What is needed is a word-for-word transcript of the listing, free of pictures.

-- Opening Marker --

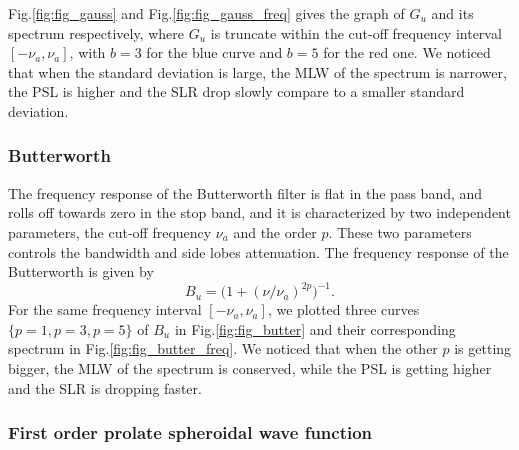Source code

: \documentclass[useAMS,usenatbib]{mn2e}
\begin{document}
Fig.\ref{fig:fig_gauss} and Fig.\ref{fig:fig_gauss_freq} gives the graph of $G_{u}$ and its spectrum respectively, where $G_{u}$ 
is truncate within the cut-off frequency interval $[-\nu_a,\nu_a]$, with $b = 3$ for the blue curve and $b=5$ for the red one. We noticed 
that when the standard deviation is large, the MLW of the spectrum is narrower, the PSL is higher and the SLR drop slowly compare to a 
smaller standard deviation.
\subsubsection{Butterworth}
The frequency response of the Butterworth filter is flat  in the pass band, and rolls off towards zero in the stop band, and it is 
characterized by two independent parameters, the cut-off frequency 
$\nu_a$ and the order $p$. These two parameters controls the 
bandwidth and side lobes  attenuation. The frequency response of the Butterworth is given by 
\begin{equation}
B_u= \Big(1 + (\nu/\nu_a)^{2p}\Big)^{-1}.
\end{equation}
For the same frequency interval $[-\nu_a,\nu_a]$, we plotted  three curves $\{p=1, p=3, p=5\}$ of $B_{u}$ in Fig.\ref{fig:fig_butter} and 
their corresponding spectrum in Fig.\ref{fig:fig_butter_freq}.  We noticed 
that when the other $p$ is getting bigger, the MLW of the spectrum is conserved, while the PSL is getting higher and the SLR is 
dropping  faster.
\subsubsection{First order prolate spheroidal wave function}
\end{document}
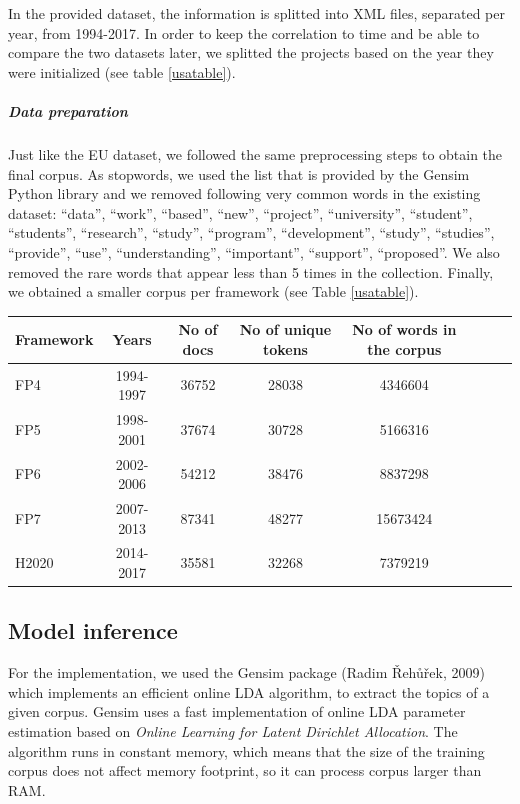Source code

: \documentclass[12pt]{report}
\begin{document}
In the provided dataset, the information is splitted into XML files, separated
per year, from 1994-2017. In order to keep the correlation to time and be able
to compare the two datasets later, we splitted the projects based on the year
they were initialized (see table \ref{usatable}).


\subparagraph{Data preparation}

Just like the EU dataset, we followed the same preprocessing steps to obtain the
final corpus. As stopwords, we used the list that is provided by the Gensim
Python library and we removed following very common words in the existing
dataset: ``data'', ``work'', ``based'', ``new'', ``project'', ``university'', ``student'', ``students'', ``research'', ``study'', ``program'', ``development'', ``study'', ``studies'', ``provide'', ``use'', ``understanding'', ``important'', ``support'', ``proposed''. We also removed the rare words that appear less than 5 
times in the collection. Finally, we obtained a smaller corpus per framework 
(see Table \ref{usatable}).

\begin{center}
\begin{tabular}{l*{6}{c}r}
Framework& Years & No of docs & No of unique tokens & No of words in the corpus \\
\hline
FP4 & 1994-1997 & 36752 & 28038 & 4346604 \\
FP5 & 1998-2001 & 37674 & 30728 & 5166316 \\
FP6 & 2002-2006 & 54212 & 38476 & 8837298 \\
FP7 & 2007-2013 & 87341 & 48277 & 15673424 \\
H2020 & 2014-2017 & 35581 & 32268 & 7379219 \\
\end{tabular}
\label{usatable}
\end{center}

\subsection{Model inference}

For the implementation, we used the Gensim package (Radim Řehůřek,
2009)\cite{rehurek_lrec} which implements an efficient online LDA algorithm, to
extract the topics of a given corpus. Gensim uses a fast implementation of
online LDA parameter estimation based on \emph{Online Learning for Latent Dirichlet
Allocation}.\cite{onlineLDAvb} The algorithm runs in constant memory, which
means that the size of the training corpus does not affect memory footprint, so
it can process corpus larger than RAM.
\end{document}
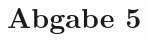 \documentclass[12pt,a4paper,bibliography=totocnumbered]{scrartcl}
\begin{document}

\pagestyle{fancy}
\renewcommand{\sectionmark}[1]{\markright{\arabic{section}.\ #1}}
\renewcommand{\leftmark}{}
\fancyhf{}
\lhead{}
\chead{}
\rhead{\thesection\space\contentsname}
\cfoot{}
\rfoot{\ \linebreak  \thepage}
\renewcommand{\headrulewidth}{0.4pt}
\renewcommand{\footrulewidth}{0.4pt}




\clearpage

\setcounter{page}{1}

\fancyhead[LE,RO]{\rightmark}
\fancyfoot[LE,RO]{\thepage}


\section*{Abgabe 5}
\end{document}
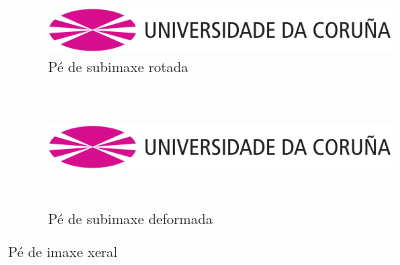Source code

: \begin{figure}[hp!]
  \centering
  \begin{subfigure}[c]{0.3\textwidth}
    \includegraphics[angle=45,width=\textwidth]{imaxes/udc.png}
    \caption{Pé de subimaxe rotada}
    \label{fig:subfigura-rotada}
  \end{subfigure}
  \hspace{0.1\textwidth}
  \begin{subfigure}[c]{0.3\textwidth}
    \includegraphics[width=\textwidth,height=3cm]{imaxes/udc.png}
    \caption{Pé de subimaxe deformada}
    \label{fig:subfigura-deformada}
  \end{subfigure}
  \caption{Pé de imaxe xeral}
  \label{fig:exemplo-subfiguras}
\end{figure}
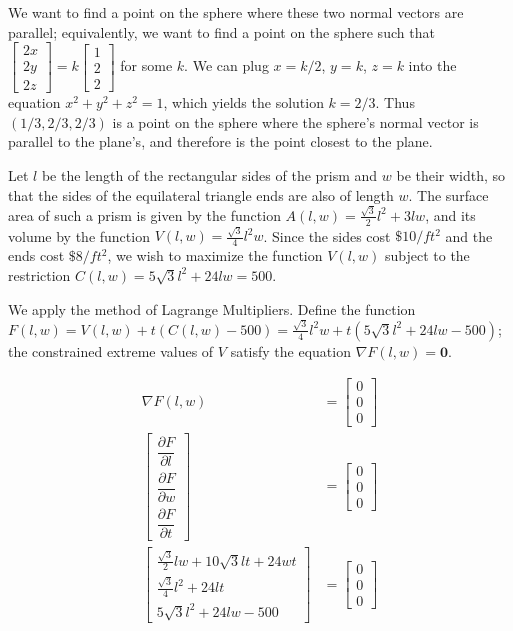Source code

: We want to find a point on the sphere where these two normal vectors are
parallel; equivalently, we want to find a point on the sphere such that
$\begin{bmatrix} 2x \\ 2y \\ 2z \end{bmatrix}
 = k\begin{bmatrix} 1 \\ 2 \\ 2 \end{bmatrix}$ for some $k$.  We can plug
$x = k/2$, $y = k$, $z = k$ into the equation $x^2 + y^2 + z^2 = 1$, which
yields the solution $k = 2/3$.  Thus $(1/3, 2/3, 2/3)$ is a point on the
sphere where the sphere's normal vector is parallel to the plane's, and
therefore is the point closest to the plane.

\item

Let $l$ be the length
of the rectangular sides of the prism and $w$ be their width, so that
the sides of the equilateral triangle ends are also of length $w$.
The surface area of such a prism is given by the function $A(l,w) =
\frac{\sqrt{3}}{2}l^2 + 3lw$, and its volume by the function $V(l,w) =
\frac{\sqrt{3}}{4}l^2w$.  Since the sides cost $\$10/ft^2$ and the ends
cost $\$8/ft^2$, we wish to maximize the function $V(l,w)$ subject to
the restriction $C(l,w) = 5\sqrt{3}l^2 + 24lw = 500$.

We apply the method of Lagrange Multipliers.  Define the function
$F(l,w) = V(l,w) + t(C(l,w) - 500) =
\frac{\sqrt{3}}{4}l^2w + t(5\sqrt{3}l^2 + 24lw - 500)$;
the constrained extreme values of $V$ satisfy the equation
$\nabla F(l,w) = \mathbf{0}$.

\begin{align}
 \nabla F(l,w) &= \begin{bmatrix} 0 \\ 0 \\ 0 \end{bmatrix} \nonumber \\
 \begin{bmatrix}
  \dfrac{\partial F}{\partial l} \\
  \dfrac{\partial F}{\partial w} \\
  \dfrac{\partial F}{\partial t}
 \end{bmatrix} &= \begin{bmatrix} 0 \\ 0 \\ 0 \end{bmatrix} \nonumber \\
 \begin{bmatrix}
  \frac{\sqrt{3}}{2}lw + 10\sqrt{3}lt + 24wt \\
  \frac{\sqrt{3}}{4}l^2 + 24lt \\
  5\sqrt{3}l^2 + 24lw - 500
 \end{bmatrix} &= \begin{bmatrix} 0 \\ 0 \\ 0 \end{bmatrix} \label{soln:opt_box}
\end{align}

-- Closing Marker --

**RESULT BELOW**
Source code

: \documentclass[useAMS,usenatbib]{mn2e}
\begin{document}
Fig.\ref{fig:fig_gauss} and Fig.\ref{fig:fig_gauss_freq} gives the graph of $G_{u}$ and its spectrum respectively, where $G_{u}$ 
is truncate within the cut-off frequency interval $[-\nu_a,\nu_a]$, with $b = 3$ for the blue curve and $b=5$ for the red one. We noticed 
that when the standard deviation is large, the MLW of the spectrum is narrower, the PSL is higher and the SLR drop slowly compare to a 
smaller standard deviation.
\subsubsection{Butterworth}
The frequency response of the Butterworth filter is flat  in the pass band, and rolls off towards zero in the stop band, and it is 
characterized by two independent parameters, the cut-off frequency 
$\nu_a$ and the order $p$. These two parameters controls the 
bandwidth and side lobes  attenuation. The frequency response of the Butterworth is given by 
\begin{equation}
B_u= \Big(1 + (\nu/\nu_a)^{2p}\Big)^{-1}.
\end{equation}
For the same frequency interval $[-\nu_a,\nu_a]$, we plotted  three curves $\{p=1, p=3, p=5\}$ of $B_{u}$ in Fig.\ref{fig:fig_butter} and 
their corresponding spectrum in Fig.\ref{fig:fig_butter_freq}.  We noticed 
that when the other $p$ is getting bigger, the MLW of the spectrum is conserved, while the PSL is getting higher and the SLR is 
dropping  faster.
\subsubsection{First order prolate spheroidal wave function}
\end{document}
Source code

: \documentclass[12pt]{report}
\begin{document}
In the provided dataset, the information is splitted into XML files, separated
per year, from 1994-2017. In order to keep the correlation to time and be able
to compare the two datasets later, we splitted the projects based on the year
they were initialized (see table \ref{usatable}).


\subparagraph{Data preparation}

Just like the EU dataset, we followed the same preprocessing steps to obtain the
final corpus. As stopwords, we used the list that is provided by the Gensim
Python library and we removed following very common words in the existing
dataset: ``data'', ``work'', ``based'', ``new'', ``project'', ``university'', ``student'', ``students'', ``research'', ``study'', ``program'', ``development'', ``study'', ``studies'', ``provide'', ``use'', ``understanding'', ``important'', ``support'', ``proposed''. We also removed the rare words that appear less than 5 
times in the collection. Finally, we obtained a smaller corpus per framework 
(see Table \ref{usatable}).

\begin{center}
\begin{tabular}{l*{6}{c}r}
Framework& Years & No of docs & No of unique tokens & No of words in the corpus \\
\hline
FP4 & 1994-1997 & 36752 & 28038 & 4346604 \\
FP5 & 1998-2001 & 37674 & 30728 & 5166316 \\
FP6 & 2002-2006 & 54212 & 38476 & 8837298 \\
FP7 & 2007-2013 & 87341 & 48277 & 15673424 \\
H2020 & 2014-2017 & 35581 & 32268 & 7379219 \\
\end{tabular}
\label{usatable}
\end{center}

\subsection{Model inference}

For the implementation, we used the Gensim package (Radim Řehůřek,
2009)\cite{rehurek_lrec} which implements an efficient online LDA algorithm, to
extract the topics of a given corpus. Gensim uses a fast implementation of
online LDA parameter estimation based on \emph{Online Learning for Latent Dirichlet
Allocation}.\cite{onlineLDAvb} The algorithm runs in constant memory, which
means that the size of the training corpus does not affect memory footprint, so
it can process corpus larger than RAM.
\end{document}
 \documentclass[12pt,a4paper,bibliography=totocnumbered]{scrartcl}
\begin{document}

\pagestyle{fancy}
\renewcommand{\sectionmark}[1]{\markright{\arabic{section}.\ #1}}
\renewcommand{\leftmark}{}
\fancyhf{}
\lhead{}
\chead{}
\rhead{\thesection\space\contentsname}
\cfoot{}
\rfoot{\ \linebreak  \thepage}
\renewcommand{\headrulewidth}{0.4pt}
\renewcommand{\footrulewidth}{0.4pt}




\clearpage

\setcounter{page}{1}

\fancyhead[LE,RO]{\rightmark}
\fancyfoot[LE,RO]{\thepage}


\section*{Abgabe 5}
\end{document}
Source code

: \begin{figure}[hp!]
  \centering
  \begin{subfigure}[c]{0.3\textwidth}
    \includegraphics[angle=45,width=\textwidth]{imaxes/udc.png}
    \caption{Pé de subimaxe rotada}
    \label{fig:subfigura-rotada}
  \end{subfigure}
  \hspace{0.1\textwidth}
  \begin{subfigure}[c]{0.3\textwidth}
    \includegraphics[width=\textwidth,height=3cm]{imaxes/udc.png}
    \caption{Pé de subimaxe deformada}
    \label{fig:subfigura-deformada}
  \end{subfigure}
  \caption{Pé de imaxe xeral}
  \label{fig:exemplo-subfiguras}
\end{figure}
Source code

: We want to find a point on the sphere where these two normal vectors are
parallel; equivalently, we want to find a point on the sphere such that
$\begin{bmatrix} 2x \\ 2y \\ 2z \end{bmatrix}
 = k\begin{bmatrix} 1 \\ 2 \\ 2 \end{bmatrix}$ for some $k$.  We can plug
$x = k/2$, $y = k$, $z = k$ into the equation $x^2 + y^2 + z^2 = 1$, which
yields the solution $k = 2/3$.  Thus $(1/3, 2/3, 2/3)$ is a point on the
sphere where the sphere's normal vector is parallel to the plane's, and
therefore is the point closest to the plane.

\item

Let $l$ be the length
of the rectangular sides of the prism and $w$ be their width, so that
the sides of the equilateral triangle ends are also of length $w$.
The surface area of such a prism is given by the function $A(l,w) =
\frac{\sqrt{3}}{2}l^2 + 3lw$, and its volume by the function $V(l,w) =
\frac{\sqrt{3}}{4}l^2w$.  Since the sides cost $\$10/ft^2$ and the ends
cost $\$8/ft^2$, we wish to maximize the function $V(l,w)$ subject to
the restriction $C(l,w) = 5\sqrt{3}l^2 + 24lw = 500$.

We apply the method of Lagrange Multipliers.  Define the function
$F(l,w) = V(l,w) + t(C(l,w) - 500) =
\frac{\sqrt{3}}{4}l^2w + t(5\sqrt{3}l^2 + 24lw - 500)$;
the constrained extreme values of $V$ satisfy the equation
$\nabla F(l,w) = \mathbf{0}$.

\begin{align}
 \nabla F(l,w) &= \begin{bmatrix} 0 \\ 0 \\ 0 \end{bmatrix} \nonumber \\
 \begin{bmatrix}
  \dfrac{\partial F}{\partial l} \\
  \dfrac{\partial F}{\partial w} \\
  \dfrac{\partial F}{\partial t}
 \end{bmatrix} &= \begin{bmatrix} 0 \\ 0 \\ 0 \end{bmatrix} \nonumber \\
 \begin{bmatrix}
  \frac{\sqrt{3}}{2}lw + 10\sqrt{3}lt + 24wt \\
  \frac{\sqrt{3}}{4}l^2 + 24lt \\
  5\sqrt{3}l^2 + 24lw - 500
 \end{bmatrix} &= \begin{bmatrix} 0 \\ 0 \\ 0 \end{bmatrix} \label{soln:opt_box}
\end{align}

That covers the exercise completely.